В тот памятный для меня день презренный холуй иностранных интервентов генерал Каппель лежал в засаде на краю канавы, огибающей хорошо знакомое поле турнепса, принадлежащее подсобному хозяйству части, и грыз корнеплод. За соседним бугром его лучшие офицерские отряды ждали красных разведчиков, которых должны были взять в плен. После «страшных пыток» стойких пленников, приговоренных к расстрелу, доблестные чапаевцы, конечно, освободят, а каппелевцев разгромят наголову... Белым генералом по жребию был я. А сопливые двойняшки-семилетки Вовка и Сережка Голышевы, которых мы принимали в игры только на самые распоследние роли, представляли собой отборные белогвардейские части... Я лежал, повернув фуражку козырьком назад, доедал турнепс и мечтал о завтрашнем дне.
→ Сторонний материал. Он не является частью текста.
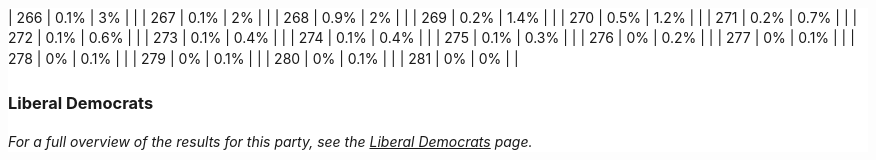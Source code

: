 | 266 | 0.1% | 3% |  |
| 267 | 0.1% | 2% |  |
| 268 | 0.9% | 2% |  |
| 269 | 0.2% | 1.4% |  |
| 270 | 0.5% | 1.2% |  |
| 271 | 0.2% | 0.7% |  |
| 272 | 0.1% | 0.6% |  |
| 273 | 0.1% | 0.4% |  |
| 274 | 0.1% | 0.4% |  |
| 275 | 0.1% | 0.3% |  |
| 276 | 0% | 0.2% |  |
| 277 | 0% | 0.1% |  |
| 278 | 0% | 0.1% |  |
| 279 | 0% | 0.1% |  |
| 280 | 0% | 0.1% |  |
| 281 | 0% | 0% |  |

### Liberal Democrats

*For a full overview of the results for this party, see the [Liberal Democrats](party-liberaldemocrats.html) page.*
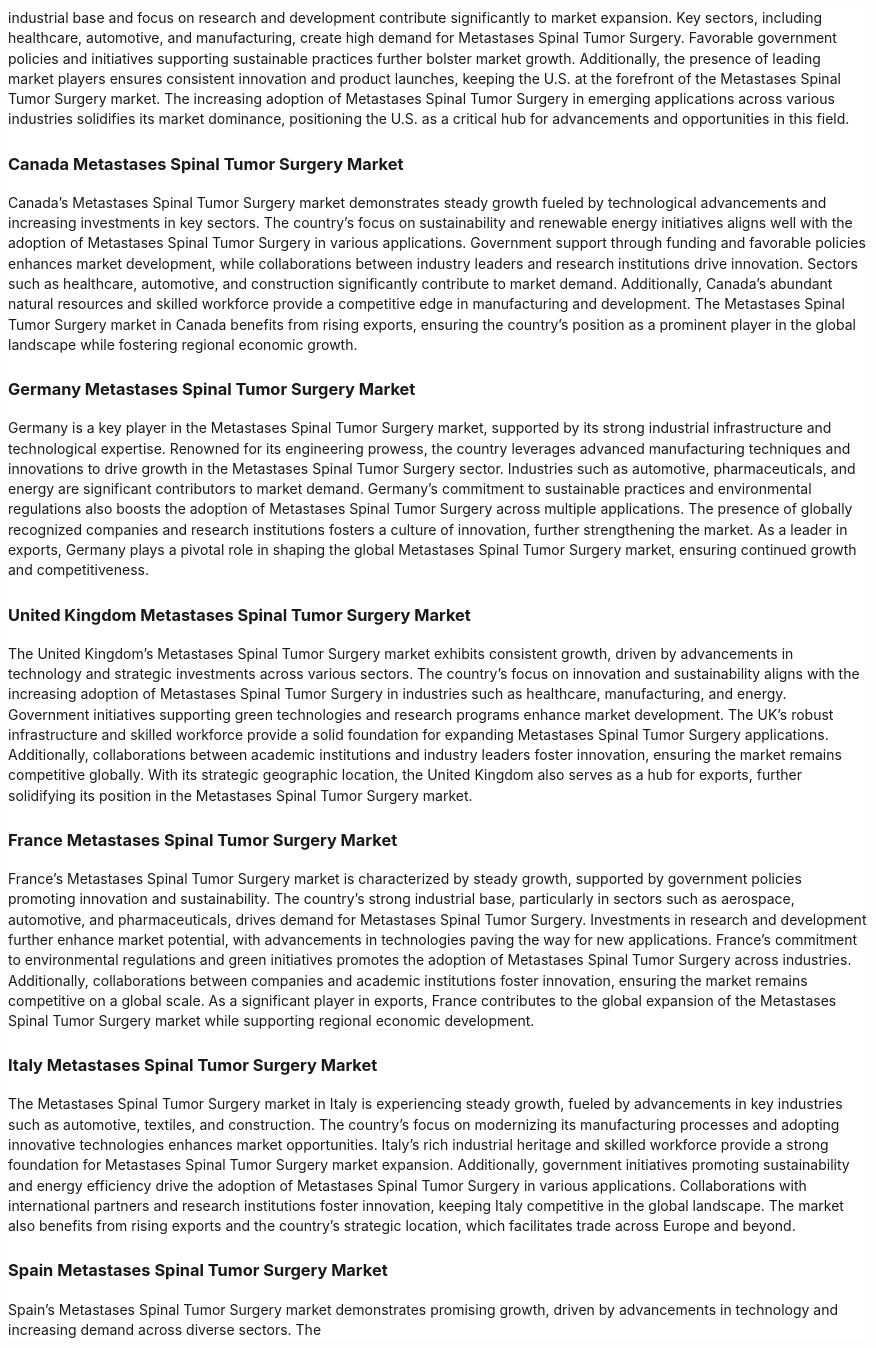 industrial base and focus on research and development contribute significantly to market expansion. Key sectors, including healthcare, automotive, and manufacturing, create high demand for Metastases Spinal Tumor Surgery. Favorable government policies and initiatives supporting sustainable practices further bolster market growth. Additionally, the presence of leading market players ensures consistent innovation and product launches, keeping the U.S. at the forefront of the Metastases Spinal Tumor Surgery market. The increasing adoption of Metastases Spinal Tumor Surgery in emerging applications across various industries solidifies its market dominance, positioning the U.S. as a critical hub for advancements and opportunities in this field.</p><h3>Canada Metastases Spinal Tumor Surgery Market</h3><p>Canada&rsquo;s Metastases Spinal Tumor Surgery market demonstrates steady growth fueled by technological advancements and increasing investments in key sectors. The country&rsquo;s focus on sustainability and renewable energy initiatives aligns well with the adoption of Metastases Spinal Tumor Surgery in various applications. Government support through funding and favorable policies enhances market development, while collaborations between industry leaders and research institutions drive innovation. Sectors such as healthcare, automotive, and construction significantly contribute to market demand. Additionally, Canada&rsquo;s abundant natural resources and skilled workforce provide a competitive edge in manufacturing and development. The Metastases Spinal Tumor Surgery market in Canada benefits from rising exports, ensuring the country&rsquo;s position as a prominent player in the global landscape while fostering regional economic growth.</p><h3>Germany Metastases Spinal Tumor Surgery Market</h3><p>Germany is a key player in the Metastases Spinal Tumor Surgery market, supported by its strong industrial infrastructure and technological expertise. Renowned for its engineering prowess, the country leverages advanced manufacturing techniques and innovations to drive growth in the Metastases Spinal Tumor Surgery sector. Industries such as automotive, pharmaceuticals, and energy are significant contributors to market demand. Germany&rsquo;s commitment to sustainable practices and environmental regulations also boosts the adoption of Metastases Spinal Tumor Surgery across multiple applications. The presence of globally recognized companies and research institutions fosters a culture of innovation, further strengthening the market. As a leader in exports, Germany plays a pivotal role in shaping the global Metastases Spinal Tumor Surgery market, ensuring continued growth and competitiveness.</p><h3>United Kingdom Metastases Spinal Tumor Surgery Market</h3><p>The United Kingdom&rsquo;s Metastases Spinal Tumor Surgery market exhibits consistent growth, driven by advancements in technology and strategic investments across various sectors. The country&rsquo;s focus on innovation and sustainability aligns with the increasing adoption of Metastases Spinal Tumor Surgery in industries such as healthcare, manufacturing, and energy. Government initiatives supporting green technologies and research programs enhance market development. The UK&rsquo;s robust infrastructure and skilled workforce provide a solid foundation for expanding Metastases Spinal Tumor Surgery applications. Additionally, collaborations between academic institutions and industry leaders foster innovation, ensuring the market remains competitive globally. With its strategic geographic location, the United Kingdom also serves as a hub for exports, further solidifying its position in the Metastases Spinal Tumor Surgery market.</p><h3>France Metastases Spinal Tumor Surgery Market</h3><p>France&rsquo;s Metastases Spinal Tumor Surgery market is characterized by steady growth, supported by government policies promoting innovation and sustainability. The country&rsquo;s strong industrial base, particularly in sectors such as aerospace, automotive, and pharmaceuticals, drives demand for Metastases Spinal Tumor Surgery. Investments in research and development further enhance market potential, with advancements in technologies paving the way for new applications. France&rsquo;s commitment to environmental regulations and green initiatives promotes the adoption of Metastases Spinal Tumor Surgery across industries. Additionally, collaborations between companies and academic institutions foster innovation, ensuring the market remains competitive on a global scale. As a significant player in exports, France contributes to the global expansion of the Metastases Spinal Tumor Surgery market while supporting regional economic development.</p><h3>Italy Metastases Spinal Tumor Surgery Market</h3><p>The Metastases Spinal Tumor Surgery market in Italy is experiencing steady growth, fueled by advancements in key industries such as automotive, textiles, and construction. The country&rsquo;s focus on modernizing its manufacturing processes and adopting innovative technologies enhances market opportunities. Italy&rsquo;s rich industrial heritage and skilled workforce provide a strong foundation for Metastases Spinal Tumor Surgery market expansion. Additionally, government initiatives promoting sustainability and energy efficiency drive the adoption of Metastases Spinal Tumor Surgery in various applications. Collaborations with international partners and research institutions foster innovation, keeping Italy competitive in the global landscape. The market also benefits from rising exports and the country&rsquo;s strategic location, which facilitates trade across Europe and beyond.</p><h3>Spain Metastases Spinal Tumor Surgery Market</h3><p>Spain&rsquo;s Metastases Spinal Tumor Surgery market demonstrates promising growth, driven by advancements in technology and increasing demand across diverse sectors. The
Завтра – мой звездный день, моя очередь быть легендарным комдивом! Дома я уже припрятал на завтра от маминых глаз старенькое пальтецо, перешитое из отцовского френча. Наброшенное на плечи и застегнутое на одну пуговицу у горла, оно послужит отличной чапаевской буркой. За книжной полкой стояла сабля, прекрасно выструганная из доски, отодранной от некоей общественной постройки. В мастерских я видел банку с остро пахнущей серебряной краской, которой курсанты-летчики подкрашивали учебные самолеты и двигатели. А я выкрашу ею чапаевскую саблю...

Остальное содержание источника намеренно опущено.